Work kicks off this week on Parkes to Broken Hill upgrade

Work kicks off this week on Parkes to Broken Hill upgrade

The Hon Anthony Albanese MP

Minister for Infrastructure & Transport

Leader of the House

Member for Grayndler

January 24 2011

The Australian Rail Track Corporation (ARTC) and its industry partner Transfield Services today held a ‘Welcome to Country’ ceremony in Broken Hill ahead of the start of work on the most extensive upgrade of the rail line to Parkes since it first opened in 1927.

Federal Infrastructure and Transport Minister Anthony Albanese said the $253 million project to replace all the old timber and steel sleepers with new concrete sleepers will kick off in earnest in three days time on Thursday, 27 January.

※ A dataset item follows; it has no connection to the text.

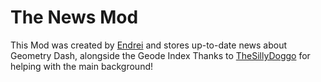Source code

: # The News Mod

This Mod was created by [Endrei](https://www.youtube.com/channel/UCwmAgno0YhfQDcrSWlkC-3A) and stores up-to-date news about Geometry Dash, alongside the Geode Index
Thanks to [TheSillyDoggo](https://www.youtube.com/channel/UC2Ag8bxxJAPdlNsxqDZIDtg) for helping with the main background!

“Over the next 15 months, more than one million new concrete sleepers will be used to rebuild the 691 kilometre line between Broken Hill and Parkes, with this material being sourced from factories in Wagga Wagga, Grafton and Braemar,” said Mr Albanese.

“This is one of the biggest projects to be funded under the Gillard Labor Government’s $3.4 billion capital works program. All up, we’re modernising more than a third of the nation’s interstate rail network – the most extensive upgrade since the Fisher Labor Government built the transcontinental railway almost a century ago.

“The modernisation of the interstate rail network is been central to our broader efforts to lift national productivity, curb harmful carbon emissions and take the pressure off the nation’s highways.”

In the years ahead the demand for the transport of goods on this vital section of the network is expected to rise exponentially.

ARTC CEO David Marchant said the upgrade of the line between Broken Hill and Parkes forms part of his organisation’s ongoing efforts to improve the reliability and efficiency of the Whyalla-Sydney and Sydney-Melbourne corridors.

“The project will enable increased train axle loads from 25 tonnes at 80km/h or 23 tonnes at 100km/h, reduce maintenance and train operating costs, cut transit times and eliminate the need for temporary speed restrictions during the hotter summer months,” said Mr Marchant.

“The work will involve a team of about 100 workers and a mobile plant spread over an 8 kilometre stretch of track on a daily basis, progressively installing the new sleepers.

“Some 200,000 new concrete sleepers have already been delivered and have been stored in stacks along the rail corridor.

“The upgrade is good news for the wider community as well. Not only has the project generated jobs and provided a boost to the local economy, the new track will allow more freight to be transported by rail – which overtime means fewer trucks on our roads.”

Other improvements to be undertaken as part of this multi-million upgrade include new turnouts, safer level crossings, improved drainage, and upgraded bridges and culverts.